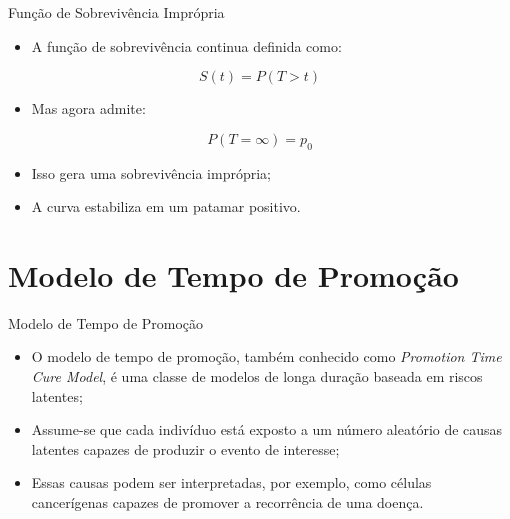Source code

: \documentclass[aspectratio=169,t,xcolor=table]{beamer}
\begin{document}
\begin{frame}{Função de Sobrevivência Imprópria}

\begin{itemize}
\item A função de sobrevivência continua definida como:
\end{itemize}

$$
S(t)=P(T>t)
$$

\vspace{0.4cm}

\begin{itemize}
\item Mas agora admite:
\end{itemize}

$$
P(T=\infty)=p_0
$$

\vspace{0.4cm}

\begin{itemize}
\item Isso gera uma sobrevivência imprópria;

\vspace{0.2cm}

\item A curva estabiliza em um patamar positivo.

\end{itemize}

\end{frame}

\section{Modelo de Tempo de Promoção}

\begin{frame}{Modelo de Tempo de Promoção}

\begin{itemize}
\item O modelo de tempo de promoção, também conhecido como \textit{Promotion Time Cure Model}, é uma classe de modelos de longa duração baseada em riscos latentes;

\vspace{0.3cm}

\item Assume-se que cada indivíduo está exposto a um número aleatório de causas latentes capazes de produzir o evento de interesse;

\vspace{0.3cm}

\item Essas causas podem ser interpretadas, por exemplo, como células cancerígenas capazes de promover a recorrência de uma doença.

\end{itemize}

\end{frame}
\end{document}
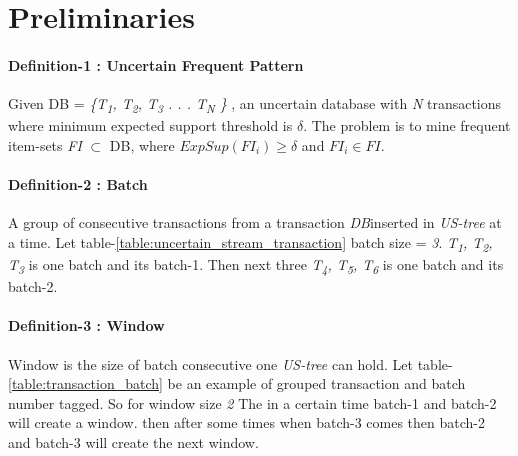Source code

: 	
\section{Preliminaries}
	\paragraph{Definition-1 : Uncertain Frequent Pattern} 
	Given DB = \emph{\{T\textsubscript{1}, T\textsubscript{2}, T\textsubscript{3} . . . T\textsubscript{N} \}} , an uncertain database with \emph{N} transactions where minimum expected support threshold is $\delta$. The problem is to mine frequent item-sets \emph{FI} $\subset$ DB, where $ExpSup(FI_i) \geq \delta $ and $FI_i \in FI$.
	
	\paragraph{Definition-2 : Batch} 
	A group of consecutive transactions from a transaction \emph{DB}inserted in \emph{US-tree} at a time. Let table-\ref{table:uncertain_stream_transaction} batch size = \emph{3}. \emph{T\textsubscript{1}, T\textsubscript{2}, T\textsubscript{3}} is one batch and its batch-1. Then next three \emph{T\textsubscript{4}, T\textsubscript{5}, T\textsubscript{6}} is one batch and its batch-2.
	
	\paragraph{Definition-3 : Window} Window is the size of batch consecutive one \emph{US-tree} can hold. Let table-\ref{table:transaction_batch} be an example of grouped transaction and batch number tagged. So for window size \emph{2} The in a certain time batch-1 and batch-2 will create a window. then after some times when batch-3 comes then batch-2 and batch-3 will create the next window.
	
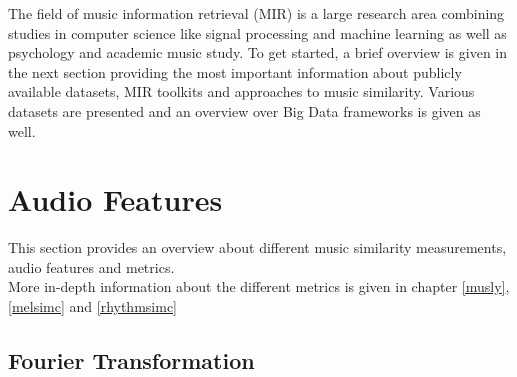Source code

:The field of music information retrieval (MIR) is a large research area combining studies in computer science like signal processing and machine learning as well as psychology and academic music study. To get started, a brief overview is given in the next section providing the most important information about publicly available datasets, MIR toolkits and approaches to music similarity. Various datasets are presented and an overview over Big Data frameworks is given as well.

\section{Audio Features}

This section provides an overview about different music similarity measurements, audio features and metrics.\\
More in-depth information about the different metrics is given in chapter \ref{musly}, \ref{melsimc} and \ref{rhythmsimc}

\subsection{Fourier Transformation}\label{featsec}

◆ Problem ◆
Could you reproduce every record above exactly, leaving out the pictures?

◆ Task result ◆
Source code

: \documentclass[aspectratio=169,t,xcolor=table]{beamer}
\begin{document}
\begin{frame}{Função de Sobrevivência Imprópria}

\begin{itemize}
\item A função de sobrevivência continua definida como:
\end{itemize}

$$
S(t)=P(T>t)
$$

\vspace{0.4cm}

\begin{itemize}
\item Mas agora admite:
\end{itemize}

$$
P(T=\infty)=p_0
$$

\vspace{0.4cm}

\begin{itemize}
\item Isso gera uma sobrevivência imprópria;

\vspace{0.2cm}

\item A curva estabiliza em um patamar positivo.

\end{itemize}

\end{frame}

\section{Modelo de Tempo de Promoção}

\begin{frame}{Modelo de Tempo de Promoção}

\begin{itemize}
\item O modelo de tempo de promoção, também conhecido como \textit{Promotion Time Cure Model}, é uma classe de modelos de longa duração baseada em riscos latentes;

\vspace{0.3cm}

\item Assume-se que cada indivíduo está exposto a um número aleatório de causas latentes capazes de produzir o evento de interesse;

\vspace{0.3cm}

\item Essas causas podem ser interpretadas, por exemplo, como células cancerígenas capazes de promover a recorrência de uma doença.

\end{itemize}

\end{frame}
\end{document}
Source code

: 	
\section{Preliminaries}
	\paragraph{Definition-1 : Uncertain Frequent Pattern} 
	Given DB = \emph{\{T\textsubscript{1}, T\textsubscript{2}, T\textsubscript{3} . . . T\textsubscript{N} \}} , an uncertain database with \emph{N} transactions where minimum expected support threshold is $\delta$. The problem is to mine frequent item-sets \emph{FI} $\subset$ DB, where $ExpSup(FI_i) \geq \delta $ and $FI_i \in FI$.
	
	\paragraph{Definition-2 : Batch} 
	A group of consecutive transactions from a transaction \emph{DB}inserted in \emph{US-tree} at a time. Let table-\ref{table:uncertain_stream_transaction} batch size = \emph{3}. \emph{T\textsubscript{1}, T\textsubscript{2}, T\textsubscript{3}} is one batch and its batch-1. Then next three \emph{T\textsubscript{4}, T\textsubscript{5}, T\textsubscript{6}} is one batch and its batch-2.
	
	\paragraph{Definition-3 : Window} Window is the size of batch consecutive one \emph{US-tree} can hold. Let table-\ref{table:transaction_batch} be an example of grouped transaction and batch number tagged. So for window size \emph{2} The in a certain time batch-1 and batch-2 will create a window. then after some times when batch-3 comes then batch-2 and batch-3 will create the next window.
	
Source code

:The field of music information retrieval (MIR) is a large research area combining studies in computer science like signal processing and machine learning as well as psychology and academic music study. To get started, a brief overview is given in the next section providing the most important information about publicly available datasets, MIR toolkits and approaches to music similarity. Various datasets are presented and an overview over Big Data frameworks is given as well.

\section{Audio Features}

This section provides an overview about different music similarity measurements, audio features and metrics.\\
More in-depth information about the different metrics is given in chapter \ref{musly}, \ref{melsimc} and \ref{rhythmsimc}

\subsection{Fourier Transformation}\label{featsec}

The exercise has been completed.